Yet as Ferguson’s report makes clear, the Department of National Defence (and presumably Vance) already knew that buying Super Hornets alone would not allow it to meet the new operational requirement. In fact, the introduction of the Super Hornet would decrease, not increase, the daily number of aircraft available because technicians and pilots would be pulled away from the CF-18 to train on the new aircraft. Even when operational, the new fleet would not have solved the problem because of the shortage of trained personnel.

“The department stated that it needed more qualified technicians and pilots, not more fighter aircraft,” said the auditor general’s report.

That was not what Vance and defence minister Harjit Sajjan said when they unveiled the plan to buy the Super Hornets.

“It’s difficult to rationalize public statements made by military members with that line in the Auditor General’s report,” said David Perry, vice-president at the Canadian Global Affairs Institute.

DND said it is now trying to hire more technicians and address declining experience levels among pilots. But the picture is getting worse, not better. Between April 2016 and March of this year, 40 pilots left while only 30 were hired. Since then another 17 have left or said they plan to leave.

The personnel crisis is just one example in a litany of failures and mismanagement by governments of all stripes.

The decision to buy the Super Hornets has since been overturned, after a trade dispute with Boeing. Last December, the government said it now plans to buy 18 surplus-to-requirements Australian jets for a purchase price and maintenance cost of nearly $1 billion. But the auditor general found the new planes “will not improve the CF-18s combat capability.”

The screw-ups are multi-faceted and date back to at least the previous government.

As Ferguson noted, DND “has not done enough, in part because of factors outside its control.”

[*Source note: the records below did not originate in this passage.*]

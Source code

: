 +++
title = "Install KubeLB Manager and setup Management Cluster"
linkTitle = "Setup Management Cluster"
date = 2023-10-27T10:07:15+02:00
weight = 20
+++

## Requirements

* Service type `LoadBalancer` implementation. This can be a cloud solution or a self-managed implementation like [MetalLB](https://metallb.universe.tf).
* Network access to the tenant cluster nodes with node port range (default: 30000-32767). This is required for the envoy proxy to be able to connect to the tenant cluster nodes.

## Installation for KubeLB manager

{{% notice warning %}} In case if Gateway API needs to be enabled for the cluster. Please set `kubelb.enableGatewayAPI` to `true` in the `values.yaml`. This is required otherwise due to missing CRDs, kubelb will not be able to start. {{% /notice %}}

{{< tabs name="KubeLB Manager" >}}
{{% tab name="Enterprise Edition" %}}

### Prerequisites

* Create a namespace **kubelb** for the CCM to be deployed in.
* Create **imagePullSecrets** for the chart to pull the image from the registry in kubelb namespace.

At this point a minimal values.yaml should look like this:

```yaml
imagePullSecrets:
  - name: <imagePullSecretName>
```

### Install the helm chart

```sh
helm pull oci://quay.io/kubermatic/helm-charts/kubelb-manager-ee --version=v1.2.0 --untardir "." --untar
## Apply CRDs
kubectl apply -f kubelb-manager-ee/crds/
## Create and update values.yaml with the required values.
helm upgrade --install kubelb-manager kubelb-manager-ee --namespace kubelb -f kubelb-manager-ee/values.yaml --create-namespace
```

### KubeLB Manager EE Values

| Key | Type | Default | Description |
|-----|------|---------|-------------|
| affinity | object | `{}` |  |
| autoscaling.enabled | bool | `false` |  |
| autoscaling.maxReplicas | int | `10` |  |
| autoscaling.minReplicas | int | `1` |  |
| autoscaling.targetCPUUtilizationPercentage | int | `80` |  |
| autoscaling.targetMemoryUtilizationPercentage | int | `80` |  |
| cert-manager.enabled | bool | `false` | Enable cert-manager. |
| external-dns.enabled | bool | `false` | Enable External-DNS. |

In 2010, the Conservatives announced their intention to buy 65 Lockheed Martin F-35 fighters to replace the CF-18s by 2020. After a critical auditor general report that said DND and Public Works did not manage the competitive process properly, that purchase was put on hold. National Defence subsequently decided to extend the life of the CF-18s until 2025.

The Liberals won the 2015 election on a platform that included the apparently contradictory commitments that they would hold an open competition to replace the fighter jet fleet but would not buy the F-35.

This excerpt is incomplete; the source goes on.